[Study material]

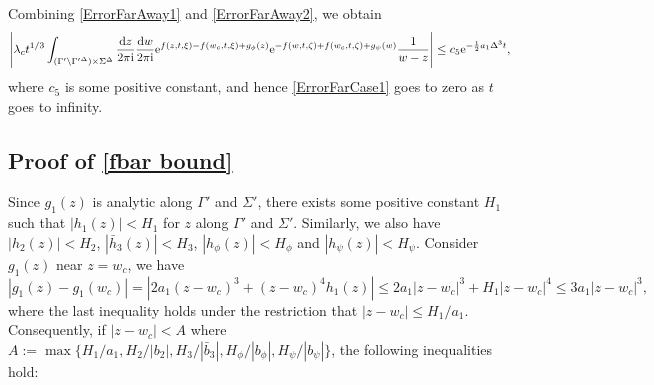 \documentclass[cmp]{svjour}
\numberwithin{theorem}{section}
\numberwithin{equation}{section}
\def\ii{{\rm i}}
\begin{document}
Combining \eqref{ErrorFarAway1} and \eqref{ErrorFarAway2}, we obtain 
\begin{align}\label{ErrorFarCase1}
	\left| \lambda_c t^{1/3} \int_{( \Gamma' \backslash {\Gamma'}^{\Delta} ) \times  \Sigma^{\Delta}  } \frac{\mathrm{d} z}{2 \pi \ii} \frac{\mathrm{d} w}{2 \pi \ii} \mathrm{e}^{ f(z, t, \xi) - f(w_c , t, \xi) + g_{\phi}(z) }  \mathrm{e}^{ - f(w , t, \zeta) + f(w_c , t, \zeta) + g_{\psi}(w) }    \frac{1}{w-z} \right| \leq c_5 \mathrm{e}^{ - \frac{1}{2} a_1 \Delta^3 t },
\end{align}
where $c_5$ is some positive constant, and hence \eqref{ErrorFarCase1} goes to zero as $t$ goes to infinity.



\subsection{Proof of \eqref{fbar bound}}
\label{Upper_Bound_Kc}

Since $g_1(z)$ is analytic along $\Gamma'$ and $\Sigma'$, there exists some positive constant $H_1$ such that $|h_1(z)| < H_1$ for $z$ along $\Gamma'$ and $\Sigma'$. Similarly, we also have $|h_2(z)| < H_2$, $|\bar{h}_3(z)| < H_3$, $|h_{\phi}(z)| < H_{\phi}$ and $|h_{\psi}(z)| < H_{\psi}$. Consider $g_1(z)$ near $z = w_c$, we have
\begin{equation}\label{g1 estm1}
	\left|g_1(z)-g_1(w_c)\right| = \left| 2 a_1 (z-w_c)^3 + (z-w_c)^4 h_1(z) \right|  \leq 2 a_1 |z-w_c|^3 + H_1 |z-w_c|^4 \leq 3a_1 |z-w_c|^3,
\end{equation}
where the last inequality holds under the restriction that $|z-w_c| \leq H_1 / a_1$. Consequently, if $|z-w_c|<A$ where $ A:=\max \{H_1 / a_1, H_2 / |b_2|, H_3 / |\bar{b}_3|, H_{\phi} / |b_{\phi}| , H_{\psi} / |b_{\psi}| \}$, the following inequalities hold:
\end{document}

[/Study material]

§ Problem details
Search the listing for the word "that". Copy every line in which it occurs.

§ Answer space
Since $g_1(z)$ is analytic along $\Gamma'$ and $\Sigma'$, there exists some positive constant $H_1$ such that $|h_1(z)| < H_1$ for $z$ along $\Gamma'$ and $\Sigma'$. Similarly, we also have $|h_2(z)| < H_2$, $|\bar{h}_3(z)| < H_3$, $|h_{\phi}(z)| < H_{\phi}$ and $|h_{\psi}(z)| < H_{\psi}$. Consider $g_1(z)$ near $z = w_c$, we have
where the last inequality holds under the restriction that $|z-w_c| \leq H_1 / a_1$. Consequently, if $|z-w_c|<A$ where $ A:=\max \{H_1 / a_1, H_2 / |b_2|, H_3 / |\bar{b}_3|, H_{\phi} / |b_{\phi}| , H_{\psi} / |b_{\psi}| \}$, the following inequalities hold:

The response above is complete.